By | Published on Monday 29 October 2018

SIAE

Italian song rights collecting SIAE has been ordered to deal with monopoly concerns by Italy’s Competition Authority. The regulator has told SIAE to end what it calls proven market distortion tactics and to ensure such tactics are not employed in the future.

Collective licensing – where music rights owners license as one through a collecting society – always raises monopoly concerns. Even if having single organisations representing song or recording rights in various licensing scenarios simplifies things for licensees as much as the owners and beneficiaries of the copyrights.

How those monopoly concerns are dealt with by copyright or competition law varies hugely from country to country. In the US the big song right societies BMI and ASCAP are regulated by the famously draconian consent decrees, while in the UK collective licensing is subject to the intervention of the copyright tribunal. But in some other European countries the regulation of collective licensing has traditionally been much less formal and severe.

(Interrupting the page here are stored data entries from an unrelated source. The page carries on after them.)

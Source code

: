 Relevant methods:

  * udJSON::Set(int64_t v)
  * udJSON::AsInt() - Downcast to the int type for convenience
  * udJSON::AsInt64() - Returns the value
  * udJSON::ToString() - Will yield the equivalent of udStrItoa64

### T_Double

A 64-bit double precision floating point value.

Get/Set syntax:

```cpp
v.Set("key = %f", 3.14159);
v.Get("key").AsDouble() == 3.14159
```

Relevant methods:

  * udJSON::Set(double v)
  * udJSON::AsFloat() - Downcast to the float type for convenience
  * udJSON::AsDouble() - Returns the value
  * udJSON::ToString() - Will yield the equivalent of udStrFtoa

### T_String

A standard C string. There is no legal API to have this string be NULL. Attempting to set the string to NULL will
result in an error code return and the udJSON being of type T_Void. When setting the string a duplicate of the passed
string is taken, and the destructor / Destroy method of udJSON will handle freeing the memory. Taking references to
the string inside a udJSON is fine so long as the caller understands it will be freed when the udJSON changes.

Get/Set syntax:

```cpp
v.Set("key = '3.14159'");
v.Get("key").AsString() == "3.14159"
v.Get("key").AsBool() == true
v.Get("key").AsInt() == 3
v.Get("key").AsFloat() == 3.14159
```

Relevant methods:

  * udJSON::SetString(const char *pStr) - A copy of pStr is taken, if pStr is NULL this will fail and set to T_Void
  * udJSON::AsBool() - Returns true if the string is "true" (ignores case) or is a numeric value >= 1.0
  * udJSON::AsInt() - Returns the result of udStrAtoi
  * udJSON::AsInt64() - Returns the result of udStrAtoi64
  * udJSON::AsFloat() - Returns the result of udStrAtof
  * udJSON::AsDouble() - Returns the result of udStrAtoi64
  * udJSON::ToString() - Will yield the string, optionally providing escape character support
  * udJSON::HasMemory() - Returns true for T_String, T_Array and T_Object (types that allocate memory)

However, the European Union has sought to make the European collecting societies more competitive, both in terms of recruiting members and licensing rights. Responding to those moves within the EU, Italy changed its laws last year to encourage more competition in the licensing market. This led to a dispute between SIAE and two newer licensing organisations called Soundreef and Innovaetica.

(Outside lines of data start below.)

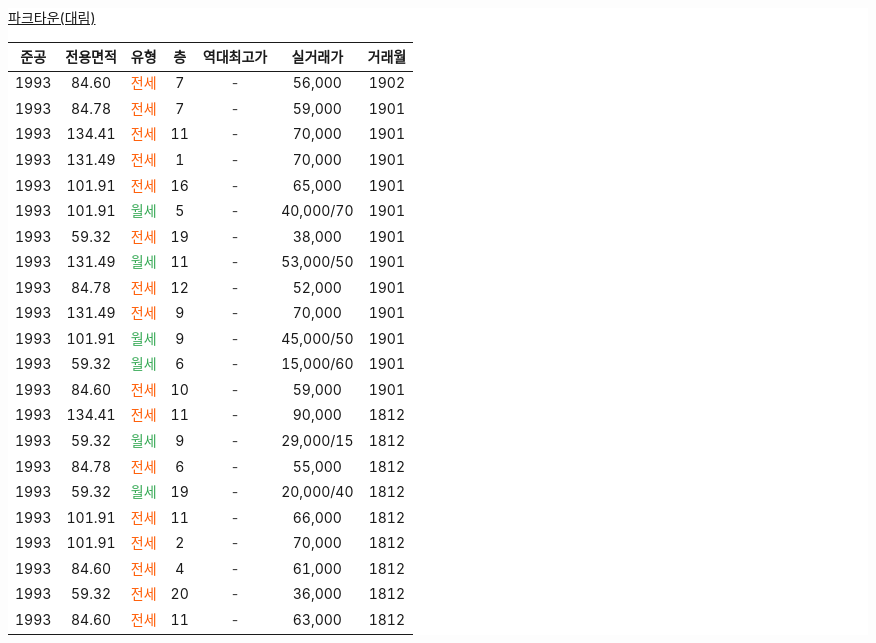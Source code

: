 
<script async src="//pagead2.googlesyndication.com/pagead/js/adsbygoogle.js"></script>

<ins class="adsbygoogle"
     style="display:block"
     data-ad-client="ca-pub-2446590836940007"
     data-ad-slot="1659523306"
     data-ad-format="auto"
     data-full-width-responsive="true"></ins>
<script>
(adsbygoogle = window.adsbygoogle || []).push({});
</script>


[파크타운(대림)](https://search.naver.com/search.naver?query=%EA%B2%BD%EA%B8%B0%EB%8F%84+%EC%84%B1%EB%82%A8%EC%8B%9C+%EB%B6%84%EB%8B%B9%EA%B5%AC+%EC%88%98%EB%82%B4%EB%8F%99+%ED%8C%8C%ED%81%AC%ED%83%80%EC%9A%B4%28%EB%8C%80%EB%A6%BC%29)

|준공|전용면적|유형|층|역대최고가|실거래가|거래월|
|:---:|:---:|:---:|:---:|:---:|:---:|:---:|
|1993|84.60|<span style="color:#ff5a00">전세</span>|7|<span style="color:#444444">-</span>|56,000|1902|
|1993|84.78|<span style="color:#ff5a00">전세</span>|7|<span style="color:#444444">-</span>|59,000|1901|
|1993|134.41|<span style="color:#ff5a00">전세</span>|11|<span style="color:#444444">-</span>|70,000|1901|
|1993|131.49|<span style="color:#ff5a00">전세</span>|1|<span style="color:#444444">-</span>|70,000|1901|
|1993|101.91|<span style="color:#ff5a00">전세</span>|16|<span style="color:#444444">-</span>|65,000|1901|
|1993|101.91|<span style="color:#34a853">월세</span>|5|<span style="color:#444444">-</span>|40,000/70|1901|
|1993|59.32|<span style="color:#ff5a00">전세</span>|19|<span style="color:#444444">-</span>|38,000|1901|
|1993|131.49|<span style="color:#34a853">월세</span>|11|<span style="color:#444444">-</span>|53,000/50|1901|
|1993|84.78|<span style="color:#ff5a00">전세</span>|12|<span style="color:#444444">-</span>|52,000|1901|
|1993|131.49|<span style="color:#ff5a00">전세</span>|9|<span style="color:#444444">-</span>|70,000|1901|
|1993|101.91|<span style="color:#34a853">월세</span>|9|<span style="color:#444444">-</span>|45,000/50|1901|
|1993|59.32|<span style="color:#34a853">월세</span>|6|<span style="color:#444444">-</span>|15,000/60|1901|
|1993|84.60|<span style="color:#ff5a00">전세</span>|10|<span style="color:#444444">-</span>|59,000|1901|
|1993|134.41|<span style="color:#ff5a00">전세</span>|11|<span style="color:#444444">-</span>|90,000|1812|
|1993|59.32|<span style="color:#34a853">월세</span>|9|<span style="color:#444444">-</span>|29,000/15|1812|
|1993|84.78|<span style="color:#ff5a00">전세</span>|6|<span style="color:#444444">-</span>|55,000|1812|
|1993|59.32|<span style="color:#34a853">월세</span>|19|<span style="color:#444444">-</span>|20,000/40|1812|
|1993|101.91|<span style="color:#ff5a00">전세</span>|11|<span style="color:#444444">-</span>|66,000|1812|
|1993|101.91|<span style="color:#ff5a00">전세</span>|2|<span style="color:#444444">-</span>|70,000|1812|
|1993|84.60|<span style="color:#ff5a00">전세</span>|4|<span style="color:#444444">-</span>|61,000|1812|
|1993|59.32|<span style="color:#ff5a00">전세</span>|20|<span style="color:#444444">-</span>|36,000|1812|
|1993|84.60|<span style="color:#ff5a00">전세</span>|11|<span style="color:#444444">-</span>|63,000|1812|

According to Italy’s competition authority, SIAE has employed various tactics in recent years to “impair the right” of songwriters to choose alternative societies to represent their rights. To that end the regulator has demanded that the society “immediately end the proven distortion of competition and refrain from behaving in [that way in] the future”. It also instigated a “symbolic” fine of 1000 euros.

Responding to the regulator’s demands, SIAE said it would now carefully read and evaluate the Competition Authority’s order. Though it then added that it was confident it would be able to demonstrate that it was compliant with the country’s competition laws despite the regulator’s demands and fine.